2nd Chances honors Bobby and Helen Hill

Bobby and Helen Hill honored at Black History Celebration.

Bobby and Helen Hill honored at Black History Celebration.

The room at the McGruder center was filled with a diverse group on the night of February 27 to honor Bobby and Helen Hill.

Each year 2nd Chances chooses someone from the ‘recovery’ community that has made a significant difference in the lives of individuals. Bobby Hill and his wife, Helen, were honored with a variety of tributes, entertainment and words of ‘thanks’ from family, friends and others from the community.

“If every person that Bobby has touched directly were here, they couldn’t fit in this room,” said guest Johnnie Fox. “And, if you put everyone that Bobby has touched indirectly, you couldn’t fit them in the state of Tennessee.”

Messages of friendship resonated throughout the night.

“I’m glad to call him friend,” said Najee Allen.

“He gave me hope and inspiration,” said Corky Swift. “If it had not been for him, I would’ve died.”

“You gave me hope, inspiration, and guidance,” said Tony Brown.

“In the many car rides with Bobbie, I learned more than a lifetime,” said Fox. “He is God sent.

“He encouraged me to come to Nashville and join the police department,” said Chief Steve Anderson.

Bobbie’s wife, Helen, was honored with the same accolades. Many thanked her for her support and kindness over the years.

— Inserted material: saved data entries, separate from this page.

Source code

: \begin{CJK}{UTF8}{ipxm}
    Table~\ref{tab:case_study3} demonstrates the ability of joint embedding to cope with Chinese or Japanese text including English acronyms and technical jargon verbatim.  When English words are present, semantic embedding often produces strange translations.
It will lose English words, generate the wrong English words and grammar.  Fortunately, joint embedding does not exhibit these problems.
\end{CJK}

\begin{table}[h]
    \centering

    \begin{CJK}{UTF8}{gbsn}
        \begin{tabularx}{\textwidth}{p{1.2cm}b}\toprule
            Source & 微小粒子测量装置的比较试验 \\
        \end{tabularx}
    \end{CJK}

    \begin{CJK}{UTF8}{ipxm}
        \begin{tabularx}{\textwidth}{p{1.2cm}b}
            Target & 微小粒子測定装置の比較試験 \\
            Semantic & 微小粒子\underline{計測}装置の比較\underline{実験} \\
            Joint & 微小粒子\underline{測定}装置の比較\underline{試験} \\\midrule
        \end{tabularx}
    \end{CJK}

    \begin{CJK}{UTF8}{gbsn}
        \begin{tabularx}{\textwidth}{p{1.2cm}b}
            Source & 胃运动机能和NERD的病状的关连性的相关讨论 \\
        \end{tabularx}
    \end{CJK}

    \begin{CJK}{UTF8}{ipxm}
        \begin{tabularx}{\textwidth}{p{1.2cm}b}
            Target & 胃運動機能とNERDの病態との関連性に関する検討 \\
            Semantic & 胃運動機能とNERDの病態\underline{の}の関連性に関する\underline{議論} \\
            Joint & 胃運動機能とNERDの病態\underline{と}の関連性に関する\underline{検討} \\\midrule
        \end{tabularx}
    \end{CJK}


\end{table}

Helen Hill has been referred to as ‘The Lena Horne of Nashville,’ with an inner love and beauty just as striking as her exterior loveliness.”

She started her career with Metro Davidson County in 1965 when she made history becoming the first African American to become a ‘Meter Maid’ (currently known as Meter Patrols). She remained with Metro for nearly 36 years. Following her retirement, she has been devoted to her beloved family and community. Helen’s ‘second home’ is the Elizabeth Park Senior Center, which is a favorite hangout where she volunteers daily. She spends countless hours sharing her time and talent with others wherever needed—preparing meals, assisting dancers, running errands, cleaning, etc.

Bobby Hill gained national recognition in 1964 when he was fired or “forced to resign,” from the Metro police department. He went underground to infiltrate the illegal drug network in Tennessee and rejoined the force after successfully breaking up illegal narcotics trafficking of that era. The ‘firing’ was a cover-up. He soon thereafter made his way through the ranks. He was promoted to sergeant in 1964, then lieutenant in 1967 and ultimately to captain in 1972, making him the top ranking Black officer on the force at that time.

Being raised in Sparta, Tenn., he was an outstanding athlete in high school and travelled to Nashville in 1953. He joined the police force in 1959. During his tenure at the police department, he served as commander of the intelligence division, planning and research, as personnel commander, special liaison to the mayor’s office during the tenure of Mayor Beverly Briley, commander of the Communication Division, and commander of the Inspection Division.

Following his undercover stint, he appeared on national television’s To Tell The Truth and was a feature of the cover story in True Police Cases in 1964.

He also spent most of his off-duty time counseling persons with drug and alcohol abuse problems.

Bobbie and Helen Hill have been married for 47 years. Tyrone Hill, Thea W. Copeland and Ladonna F. Copeland are their children.

Other participants on the program were entertainers Glenn Carter of Carter’s Florist, who played the trumpet; Carlos Bailey; Elizabeth Park Swinging Seniors; Metro Parks Senior High Steppers; and ‘The Spoon Man’ Lucius Talley; host, Tawanda Murphy; presenters, State Rep. Brenda Gilmore and Melvin Black; and a presentation from Pearl High School Alumni, and others.